» **Record set**:
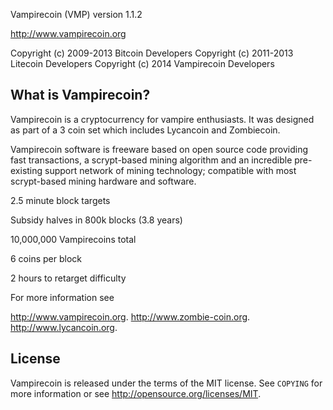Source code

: Vampirecoin (VMP)
version 1.1.2

http://www.vampirecoin.org

Copyright (c) 2009-2013 Bitcoin Developers
Copyright (c) 2011-2013 Litecoin Developers
Copyright (c) 2014 Vampirecoin Developers

What is Vampirecoin?
----------------
Vampirecoin is a cryptocurrency for vampire enthusiasts. It was designed as part of a 3 coin set which includes Lycancoin and Zombiecoin.

Vampirecoin software is freeware based on open source code providing fast transactions, a scrypt-based mining algorithm and an incredible pre-existing support network of mining technology; compatible with most scrypt-based mining hardware and software.

2.5 minute block targets


Subsidy halves in 800k blocks (3.8 years)


10,000,000 Vampirecoins total


6 coins per block


2 hours to retarget difficulty

For more information see 

http://www.vampirecoin.org.
http://www.zombie-coin.org.
http://www.lycancoin.org.

License
-------

Vampirecoin is released under the terms of the MIT license. See `COPYING` for more
information or see http://opensource.org/licenses/MIT.



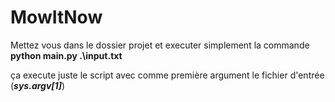 # MowItNow

Mettez vous dans le dossier projet et executer simplement la commande **python main.py .\input.txt**

ça execute juste le script avec comme première argument le fichier d'entrée (***sys.argv[1]***)
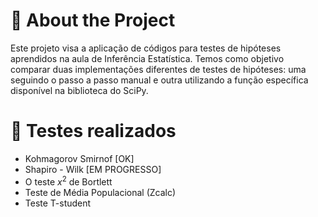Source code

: # 📗 About the Project
Este projeto visa a aplicação de códigos para testes de hipóteses aprendidos na aula de Inferência Estatística. Temos como objetivo comparar duas implementações diferentes de testes de hipóteses: uma seguindo o passo a passo manual e outra utilizando a função específica disponível na biblioteca do SciPy.

# 🧪 Testes realizados
- Kohmagorov Smirnof [OK]
- Shapiro - Wilk [EM PROGRESSO]
- O teste $x^2$ de Bortlett
- Teste de Média Populacional (Zcalc)
- Teste T-student
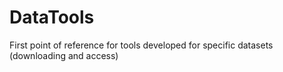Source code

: # DataTools
First point of reference for tools developed for specific datasets (downloading and access)
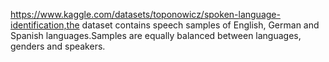 https://www.kaggle.com/datasets/toponowicz/spoken-language-identification,the dataset contains speech samples of English, German and Spanish languages.Samples are equally balanced between languages, genders and speakers.
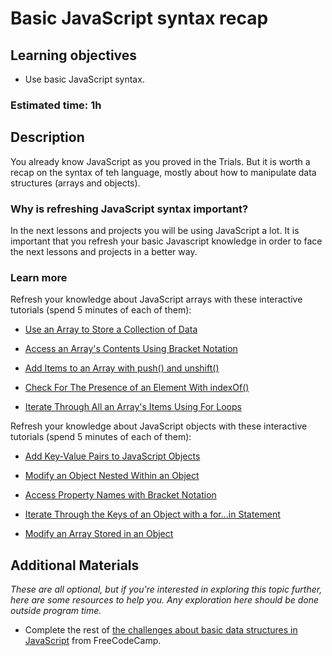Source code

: # Basic JavaScript syntax recap

## Learning objectives

- Use basic JavaScript syntax.

### Estimated time: 1h

## Description

You already know JavaScript as you proved in the Trials. But it is worth a recap on the syntax of teh language, mostly about how to manipulate data structures (arrays and objects).

### Why is refreshing JavaScript syntax important?

In the next lessons and projects you will be using JavaScript a lot. It is important that you refresh your basic Javascript knowledge in order to face the next lessons and projects in a better way.

### Learn more

Refresh your knowledge about JavaScript arrays with these interactive tutorials (spend 5 minutes of each of them):

- [Use an Array to Store a Collection of Data](https://www.freecodecamp.org/learn/javascript-algorithms-and-data-structures/basic-data-structures/use-an-array-to-store-a-collection-of-data)

- [Access an Array's Contents Using Bracket Notation](https://www.freecodecamp.org/learn/javascript-algorithms-and-data-structures/basic-data-structures/access-an-arrays-contents-using-bracket-notation)

- [Add Items to an Array with push() and unshift()](https://www.freecodecamp.org/learn/javascript-algorithms-and-data-structures/basic-data-structures/add-items-to-an-array-with-push-and-unshift)

- [Check For The Presence of an Element With indexOf()](https://www.freecodecamp.org/learn/javascript-algorithms-and-data-structures/basic-data-structures/check-for-the-presence-of-an-element-with-indexof)

- [Iterate Through All an Array's Items Using For Loops](https://www.freecodecamp.org/learn/javascript-algorithms-and-data-structures/basic-data-structures/iterate-through-all-an-arrays-items-using-for-loops)

Refresh your knowledge about JavaScript objects with these interactive tutorials (spend 5 minutes of each of them):

- [Add Key-Value Pairs to JavaScript Objects](https://www.freecodecamp.org/learn/javascript-algorithms-and-data-structures/basic-data-structures/add-key-value-pairs-to-javascript-objects)

- [Modify an Object Nested Within an Object](https://www.freecodecamp.org/learn/javascript-algorithms-and-data-structures/basic-data-structures/modify-an-object-nested-within-an-object)

- [Access Property Names with Bracket Notation](https://www.freecodecamp.org/learn/javascript-algorithms-and-data-structures/basic-data-structures/access-property-names-with-bracket-notation)

- [Iterate Through the Keys of an Object with a for...in Statement](https://www.freecodecamp.org/learn/javascript-algorithms-and-data-structures/basic-data-structures/iterate-through-the-keys-of-an-object-with-a-for---in-statement)

- [Modify an Array Stored in an Object](https://www.freecodecamp.org/learn/javascript-algorithms-and-data-structures/basic-data-structures/modify-an-array-stored-in-an-object)


## Additional Materials

*These are all optional, but if you're interested in exploring this topic further, here are some resources to help you. Any exploration here should be done outside program time.*
- Complete the rest of [the challenges about basic data structures in JavaScript](https://www.freecodecamp.org/learn/javascript-algorithms-and-data-structures/basic-data-structures/) from FreeCodeCamp. 
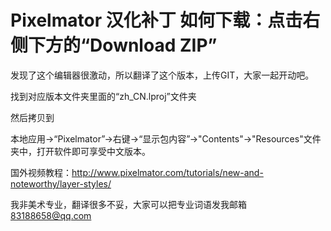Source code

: Pixelmator 汉化补丁
如何下载：点击右侧下方的“Download ZIP”
==========

发现了这个编辑器很激动，所以翻译了这个版本，上传GIT，大家一起开动吧。

找到对应版本文件夹里面的“zh_CN.lproj”文件夹

然后拷贝到 

本地应用->“Pixelmator”->右键->“显示包内容”->"Contents"->"Resources"文件夹中，打开软件即可享受中文版本。

国外视频教程：http://www.pixelmator.com/tutorials/new-and-noteworthy/layer-styles/

我非美术专业，翻译很多不妥，大家可以把专业词语发我邮箱 83188658@qq.com

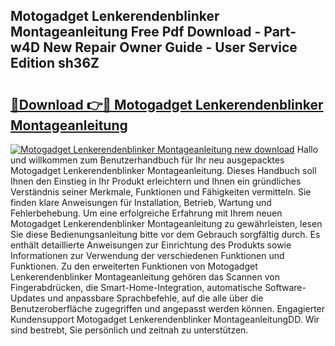## Motogadget Lenkerendenblinker Montageanleitung Free Pdf Download - Part-w4D New Repair Owner Guide - User Service Edition sh36Z

# <h2><a href="http://df74mug.blite.top/?on=Motogadget+Lenkerendenblinker+Montageanleitung">🔗Download 👉🔴 Motogadget Lenkerendenblinker Montageanleitung</a></h2>

[![Motogadget Lenkerendenblinker Montageanleitung new download](https://i.imgur.com/lujVjoI.png)](http://df74mug.blite.top/?on=Motogadget+Lenkerendenblinker+Montageanleitung)
Hallo und willkommen zum Benutzerhandbuch für Ihr neu ausgepacktes Motogadget Lenkerendenblinker Montageanleitung. Dieses Handbuch soll Ihnen den Einstieg in Ihr Produkt erleichtern und Ihnen ein gründliches Verständnis seiner Merkmale, Funktionen und Fähigkeiten vermitteln. Sie finden klare Anweisungen für Installation, Betrieb, Wartung und Fehlerbehebung. Um eine erfolgreiche Erfahrung mit Ihrem neuen Motogadget Lenkerendenblinker Montageanleitung zu gewährleisten, lesen Sie diese Bedienungsanleitung bitte vor dem Gebrauch sorgfältig durch. Es enthält detaillierte Anweisungen zur Einrichtung des Produkts sowie Informationen zur Verwendung der verschiedenen Funktionen und Funktionen. Zu den erweiterten Funktionen von Motogadget Lenkerendenblinker Montageanleitung gehören das Scannen von Fingerabdrücken, die Smart-Home-Integration, automatische Software-Updates und anpassbare Sprachbefehle, auf die alle über die Benutzeroberfläche zugegriffen und angepasst werden können. Engagierter Kundensupport Motogadget Lenkerendenblinker MontageanleitungDD. Wir sind bestrebt, Sie persönlich und zeitnah zu unterstützen.
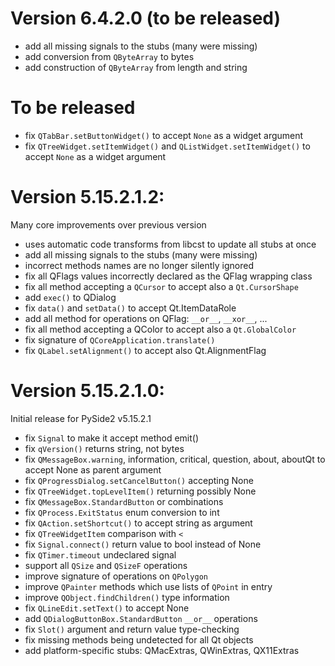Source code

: 

Version 6.4.2.0 (to be released)
===============
* add all missing signals to the stubs (many were missing)
* add conversion from `QByteArray` to bytes
* add construction of `QByteArray` from length and string




To be released
==============
* fix `QTabBar.setButtonWidget()` to accept `None` as a widget argument
* fix `QTreeWidget.setItemWidget()`  and `QListWidget.setItemWidget()` to accept `None` as a widget argument


Version 5.15.2.1.2:
===================
Many core improvements over previous version

* uses automatic code transforms from libcst to update all stubs at once
* add all missing signals to the stubs (many were missing)
* incorrect methods names are no longer silently ignored
* fix all QFlags values incorrectly declared as the QFlag wrapping class
* fix all method accepting a `QCursor` to accept also a `Qt.CursorShape`
* add `exec()` to QDialog
* fix `data()` and `setData()` to accept Qt.ItemDataRole
* add all method for operations on QFlag: `__or__`, `__xor__`, ...
* fix all method accepting a QColor to accept also a `Qt.GlobalColor`
* fix signature of `QCoreApplication.translate()`
* fix `QLabel.setAlignment()` to accept also Qt.AlignmentFlag


Version 5.15.2.1.0:
===================
Initial release for PySide2 v5.15.2.1

* fix `Signal` to make it accept method emit()
* fix `qVersion()` returns string, not bytes
* fix `QMessageBox.warning`, information, critical, question, about, aboutQt to accept None as parent argument
* fix `QProgressDialog.setCancelButton()` accepting None
* fix `QTreeWidget.topLevelItem()` returning possibly None
* fix `QMessageBox.StandardButton` or combinations
* fix `QProcess.ExitStatus` enum conversion to int
* fix `QAction.setShortcut()` to accept string as argument
* fix `QTreeWidgetItem` comparison with `<` 
* fix `Signal.connect()` return value to bool instead of None
* fix `QTimer.timeout` undeclared signal
* support all `QSize` and `QSizeF` operations
* improve signature of operations on `QPolygon`
* improve `QPainter` methods which use lists of `QPoint` in entry
* improve `QObject.findChildren()` type information
* fix `QLineEdit.setText()` to accept None
* add `QDialogButtonBox.StandardButton` `__or__` operations
* fix `Slot()` argument and return value type-checking
* fix missing methods being undetected for all Qt objects
* add platform-specific stubs: QMacExtras, QWinExtras, QX11Extras
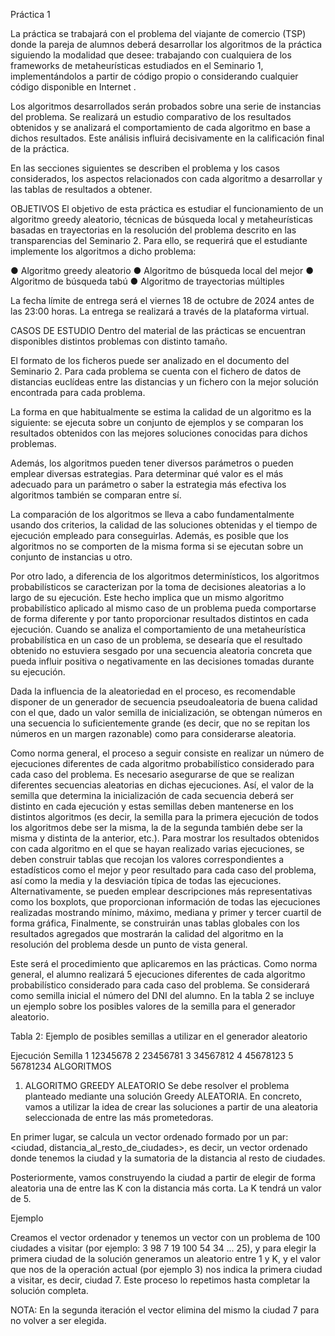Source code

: Práctica 1

La práctica se trabajará con el problema del viajante de comercio (TSP) donde la pareja de alumnos deberá desarrollar los algoritmos de la práctica siguiendo la modalidad que desee: trabajando con cualquiera de los frameworks de metaheurísticas estudiados en el Seminario 1, implementándolos a partir de código propio o considerando cualquier código disponible en Internet .

Los algoritmos desarrollados serán probados sobre una serie de instancias del problema. Se realizará un estudio comparativo de los resultados obtenidos y se analizará el comportamiento de cada algoritmo en base a dichos resultados. Este análisis influirá decisivamente en la calificación final de la práctica. 

En las secciones siguientes se describen el problema y los casos considerados, los aspectos relacionados con cada algoritmo a desarrollar y las tablas de resultados a obtener.

OBJETIVOS
El objetivo de esta práctica es estudiar el funcionamiento de un algoritmo greedy aleatorio, técnicas de búsqueda local y metaheurísticas basadas en trayectorias en la resolución del problema descrito en las transparencias del Seminario 2. Para ello, se requerirá que el estudiante implemente los algoritmos a dicho problema:

●    Algoritmo greedy aleatorio
●    Algoritmo de búsqueda local del mejor
●    Algoritmo de búsqueda tabú
●    Algoritmo de trayectorias múltiples

La fecha límite de entrega será el viernes 18 de octubre de 2024 antes de las 23:00 horas. La entrega se realizará a través de la plataforma virtual.


CASOS DE ESTUDIO
Dentro del material de las prácticas se encuentran disponibles distintos problemas con distinto tamaño.

El formato de los ficheros puede ser analizado en el documento del Seminario 2. Para cada problema se cuenta con el fichero de datos de distancias euclídeas entre las distancias y un fichero con la mejor solución encontrada para cada problema.

La forma en que habitualmente se estima la calidad de un algoritmo es la siguiente: se ejecuta sobre un conjunto de ejemplos y se comparan los resultados obtenidos con las mejores soluciones conocidas para dichos problemas.

Además, los algoritmos pueden tener diversos parámetros o pueden emplear diversas estrategias. Para determinar qué valor es el más adecuado para un parámetro o saber la estrategia más efectiva los algoritmos también se comparan entre sí.

La comparación de los algoritmos se lleva a cabo fundamentalmente usando dos criterios, la calidad de las soluciones obtenidas y el tiempo de ejecución empleado para conseguirlas. Además, es posible que los algoritmos no se comporten de la misma forma si se ejecutan sobre un conjunto de instancias u otro.

Por otro lado, a diferencia de los algoritmos determinísticos, los algoritmos probabilísticos se caracterizan por la toma de decisiones aleatorias a lo largo de su ejecución. Este hecho implica que un mismo algoritmo probabilístico aplicado al mismo caso de un problema pueda comportarse de forma diferente y por tanto proporcionar resultados distintos en cada ejecución. Cuando se analiza el comportamiento de una metaheurística probabilística en un caso de un problema, se desearía que el resultado obtenido no estuviera sesgado por una secuencia aleatoria concreta que pueda influir positiva o negativamente en las decisiones tomadas durante su ejecución. 

Dada la influencia de la aleatoriedad en el proceso, es recomendable disponer de un generador de secuencia pseudoaleatoria de buena calidad con el que, dado un valor semilla de inicialización, se obtengan números en una secuencia lo suficientemente grande (es decir, que no se repitan los números en un margen razonable) como para considerarse aleatoria. 

Como norma general, el proceso a seguir consiste en realizar un número de ejecuciones diferentes de cada algoritmo probabilístico considerado para cada caso del problema. Es necesario asegurarse de que se realizan diferentes secuencias aleatorias en dichas ejecuciones. Así, el valor de la semilla que determina la inicialización de cada secuencia deberá ser distinto en cada ejecución y estas semillas deben mantenerse en los distintos algoritmos (es decir, la semilla para la primera ejecución de todos los algoritmos debe ser la misma, la de la segunda también debe ser la misma y distinta de la anterior, etc.). Para mostrar los resultados obtenidos con cada algoritmo en el que se hayan realizado varias ejecuciones, se deben construir tablas que recojan los valores correspondientes a estadísticos como el mejor y peor resultado para cada caso del problema, así como la media y la desviación típica de todas las ejecuciones. Alternativamente, se pueden emplear descripciones más representativas como los boxplots, que proporcionan información de todas las ejecuciones realizadas mostrando mínimo, máximo, mediana y primer y tercer cuartil de forma gráfica, Finalmente, se construirán unas tablas globales con los resultados agregados que mostrarán la calidad del algoritmo en la resolución del problema desde un punto de vista general.

Este será el procedimiento que aplicaremos en las prácticas. Como norma general, el alumno realizará 5 ejecuciones diferentes de cada algoritmo probabilístico considerado para cada caso del problema. Se considerará como semilla inicial el número del DNI del alumno. En la tabla 2 se incluye un ejemplo sobre los posibles valores de la semilla para el generador aleatorio.

Tabla 2: Ejemplo de posibles semillas a utilizar en el generador aleatorio

Ejecución	Semilla
1	12345678
2	23456781
3	34567812
4	45678123
5	56781234
ALGORITMOS
1. ALGORITMO GREEDY ALEATORIO
Se debe resolver el problema planteado mediante una solución Greedy ALEATORIA. En concreto, vamos a utilizar la idea de crear las soluciones a partir de una aleatoria seleccionada de entre las más prometedoras.

En primer lugar, se calcula un vector ordenado formado por un par: <ciudad, distancia_al_resto_de_ciudades>, es decir, un vector ordenado donde tenemos la ciudad y la sumatoria de la distancia al resto de ciudades.

Posteriormente, vamos construyendo la ciudad a partir de elegir de forma aleatoria una de entre las K con la distancia más corta. La K tendrá un valor de 5.

Ejemplo

Creamos el vector ordenador y tenemos un vector con un problema de 100 ciudades a visitar (por ejemplo: 3 98 7 19 100 54 34 ... 25), y para elegir la primera ciudad de la solución generamos un aleatorio entre 1 y K, y el valor que nos de la operación actual (por ejemplo 3) nos indica la primera ciudad a visitar, es decir, ciudad 7. Este proceso lo repetimos hasta completar la solución completa.

NOTA: En la segunda iteración el vector elimina del mismo la ciudad 7 para no volver a ser elegida.
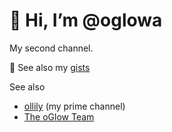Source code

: # 👋 Hi, I’m @oglowa
My second channel.

👀 See also my [gists](https://gist.github.com/oglowa)

See also
- [ollily](https://github.com/ollily) (my prime channel)
- [The oGlow Team](https://github.com/The-oGlow) 
  
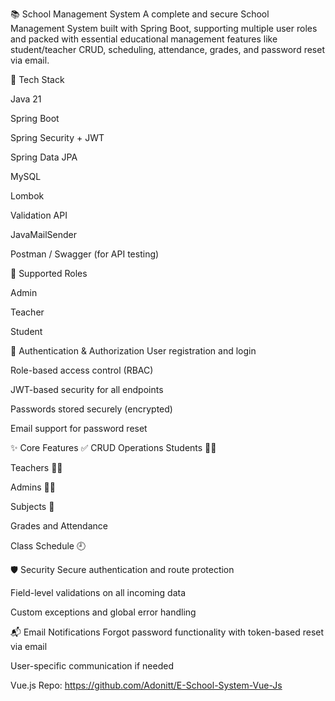 📚 School Management System
A complete and secure School Management System built with Spring Boot, supporting multiple user roles and packed with essential educational management features like student/teacher CRUD, scheduling, attendance, grades, and password reset via email.


🚀 Tech Stack

Java 21

Spring Boot

Spring Security + JWT

Spring Data JPA

MySQL

Lombok

Validation API

JavaMailSender

Postman / Swagger (for API testing)


👤 Supported Roles

Admin

Teacher

Student


🔐 Authentication & Authorization
User registration and login

Role-based access control (RBAC)

JWT-based security for all endpoints

Passwords stored securely (encrypted)

Email support for password reset


✨ Core Features
✅ CRUD Operations
Students 👨‍🎓

Teachers 👩‍🏫

Admins 🧑‍💼

Subjects 📘

Grades and Attendance

Class Schedule 🕘


🛡 Security
Secure authentication and route protection

Field-level validations on all incoming data

Custom exceptions and global error handling


📬 Email Notifications
Forgot password functionality with token-based reset via email

User-specific communication if needed

Vue.js Repo:
https://github.com/Adonitt/E-School-System-Vue-Js

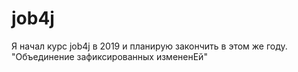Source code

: # job4j
Я начал курс job4j в 2019 и планирую закончить в этом же году.
"Объединение зафиксированных измененЕй"
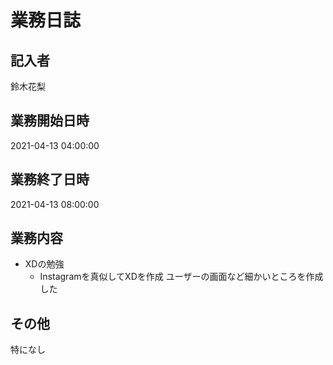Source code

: # 業務日誌

## 記入者

鈴木花梨

## 業務開始日時

2021-04-13 04:00:00

## 業務終了日時

2021-04-13 08:00:00

## 業務内容

- XDの勉強
	- Instagramを真似してXDを作成
ユーザーの画面など細かいところを作成した

## その他

特になし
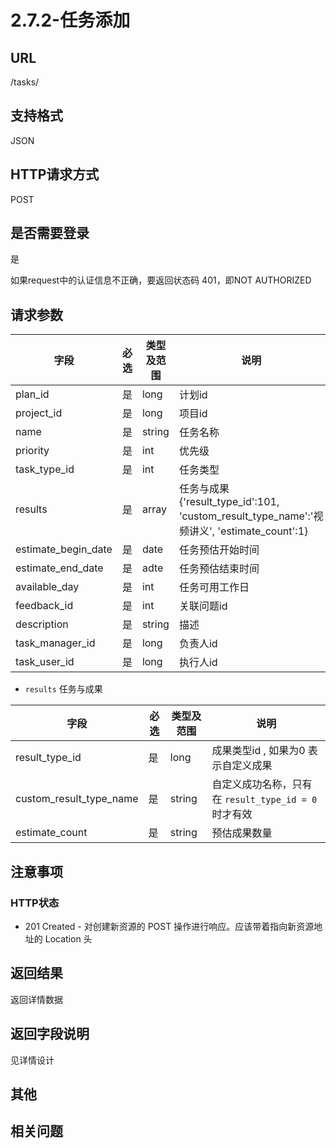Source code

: # 2.7.2-任务添加

## URL

/tasks/

## 支持格式

JSON

## HTTP请求方式

POST

## 是否需要登录

是

如果request中的认证信息不正确，要返回状态码 401，即NOT AUTHORIZED

## 请求参数

字段 | 必选 | 类型及范围 | 说明
----|------|----------|-------------
plan_id             |   是   | long    | 计划id
project_id          |   是   | long    | 项目id
name                |   是   | string  | 任务名称
priority            |   是   | int     | 优先级
task_type_id        |   是   | int     | 任务类型
results             |   是   | array   | 任务与成果 {'result_type_id':101, 'custom_result_type_name':'视频讲义', 'estimate_count':1}
estimate_begin_date |   是   | date    | 任务预估开始时间
estimate_end_date   |   是   | adte    | 任务预估结束时间
available_day       |   是   | int     | 任务可用工作日
feedback_id         |   是   | int     | 关联问题id
description         |   是   | string  | 描述
task_manager_id     |   是   | long    | 负责人id
task_user_id        |   是   | long    | 执行人id

- `results` 任务与成果

字段 | 必选 | 类型及范围 | 说明
----|------|----------|-------------
result_type_id           |   是   | long    | 成果类型id , 如果为0 表示自定义成果
custom_result_type_name  |   是   | string  | 自定义成功名称，只有在 `result_type_id = 0` 时才有效
estimate_count           |   是   | string  | 预估成果数量

## 注意事项

### HTTP状态

- 201 Created - 对创建新资源的 POST 操作进行响应。应该带着指向新资源地址的 Location 头

## 返回结果

返回详情数据

## 返回字段说明

见详情设计

## 其他

## 相关问题
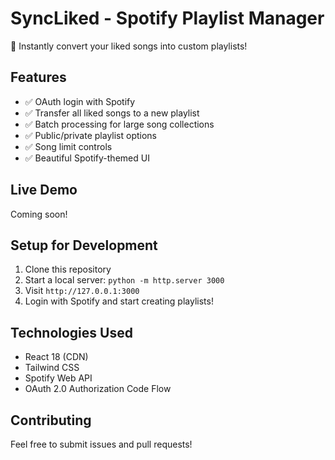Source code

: # SyncLiked - Spotify Playlist Manager

🎵 Instantly convert your liked songs into custom playlists!

## Features
- ✅ OAuth login with Spotify
- ✅ Transfer all liked songs to a new playlist
- ✅ Batch processing for large song collections
- ✅ Public/private playlist options
- ✅ Song limit controls
- ✅ Beautiful Spotify-themed UI

## Live Demo
Coming soon!

## Setup for Development
1. Clone this repository
2. Start a local server: `python -m http.server 3000`
3. Visit `http://127.0.0.1:3000`
4. Login with Spotify and start creating playlists!

## Technologies Used
- React 18 (CDN)
- Tailwind CSS
- Spotify Web API
- OAuth 2.0 Authorization Code Flow

## Contributing
Feel free to submit issues and pull requests!
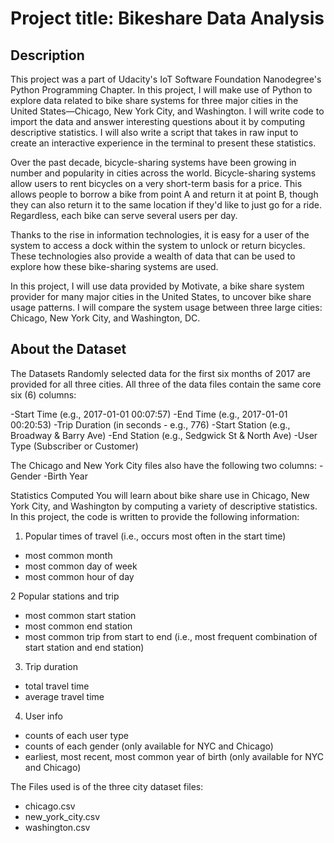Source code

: # Project title: Bikeshare Data Analysis

## Description
This project was a part of Udacity's IoT Software Foundation Nanodegree's Python Programming Chapter. 
In this project, I will make use of Python to explore data related to bike share systems for three major cities in the United States—Chicago, New York City, and Washington. I will write code to import the data and answer interesting questions about it by computing descriptive statistics. I will also write a script that takes in raw input to create an interactive experience in the terminal to present these statistics.

Over the past decade, bicycle-sharing systems have been growing in number and popularity in cities across the world. Bicycle-sharing systems allow users to rent bicycles on a very short-term basis for a price. This allows people to borrow a bike from point A and return it at point B, though they can also return it to the same location if they'd like to just go for a ride. Regardless, each bike can serve several users per day.

Thanks to the rise in information technologies, it is easy for a user of the system to access a dock within the system to unlock or return bicycles. These technologies also provide a wealth of data that can be used to explore how these bike-sharing systems are used.

In this project, I will use data provided by Motivate, a bike share system provider for many major cities in the United States, to uncover bike share usage patterns. I will compare the system usage between three large cities: Chicago, New York City, and Washington, DC.

## About the Dataset
The Datasets Randomly selected data for the first six months of 2017 are provided for all three cities. All three of the data files contain the same core six (6) columns: 

-Start Time (e.g., 2017-01-01 00:07:57)
-End Time (e.g., 2017-01-01 00:20:53) 
-Trip Duration (in seconds - e.g., 776)
-Start Station (e.g., Broadway & Barry Ave) 
-End Station (e.g., Sedgwick St & North Ave) 
-User Type (Subscriber or Customer)

The Chicago and New York City files also have the following two columns:
-Gender 
-Birth Year

Statistics Computed You will learn about bike share use in Chicago, New York City, and Washington by computing a variety of descriptive statistics. In this project, the code is written to provide the following information:
1. Popular times of travel (i.e., occurs most often in the start time)
- most common month 
- most common day of week 
- most common hour of day

2 Popular stations and trip 
- most common start station 
- most common end station 
- most common trip from start to end (i.e., most frequent combination of start station and end station)

3. Trip duration 
- total travel time 
- average travel time

4. User info 
- counts of each user type 
- counts of each gender (only available for NYC and Chicago) 
- earliest, most recent, most common year of birth (only available for NYC and Chicago)

The Files used is of the three city dataset files: 
- chicago.csv 
- new_york_city.csv 
- washington.csv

» **Exercise goal**: All that should be printed is the run of lines above from the one with "- [Access Property" through the one with "[![Motogadget Lenkerendenblinker Montageanleitung", both included, exactly as given, with pictures left out.

» **Response to this task**:
- [Access Property Names with Bracket Notation](https://www.freecodecamp.org/learn/javascript-algorithms-and-data-structures/basic-data-structures/access-property-names-with-bracket-notation)

- [Iterate Through the Keys of an Object with a for...in Statement](https://www.freecodecamp.org/learn/javascript-algorithms-and-data-structures/basic-data-structures/iterate-through-the-keys-of-an-object-with-a-for---in-statement)

- [Modify an Array Stored in an Object](https://www.freecodecamp.org/learn/javascript-algorithms-and-data-structures/basic-data-structures/modify-an-array-stored-in-an-object)


## Additional Materials

*These are all optional, but if you're interested in exploring this topic further, here are some resources to help you. Any exploration here should be done outside program time.*
- Complete the rest of [the challenges about basic data structures in JavaScript](https://www.freecodecamp.org/learn/javascript-algorithms-and-data-structures/basic-data-structures/) from FreeCodeCamp. 
Source code

: Pixelmator 汉化补丁
如何下载：点击右侧下方的“Download ZIP”
==========

发现了这个编辑器很激动，所以翻译了这个版本，上传GIT，大家一起开动吧。

找到对应版本文件夹里面的“zh_CN.lproj”文件夹

然后拷贝到 

本地应用->“Pixelmator”->右键->“显示包内容”->"Contents"->"Resources"文件夹中，打开软件即可享受中文版本。

国外视频教程：http://www.pixelmator.com/tutorials/new-and-noteworthy/layer-styles/

我非美术专业，翻译很多不妥，大家可以把专业词语发我邮箱 83188658@qq.com

## Motogadget Lenkerendenblinker Montageanleitung Free Pdf Download - Part-w4D New Repair Owner Guide - User Service Edition sh36Z

# <h2><a href="http://df74mug.blite.top/?on=Motogadget+Lenkerendenblinker+Montageanleitung">🔗Download 👉🔴 Motogadget Lenkerendenblinker Montageanleitung</a></h2>

[![Motogadget Lenkerendenblinker Montageanleitung new download](https://i.imgur.com/lujVjoI.png)](http://df74mug.blite.top/?on=Motogadget+Lenkerendenblinker+Montageanleitung)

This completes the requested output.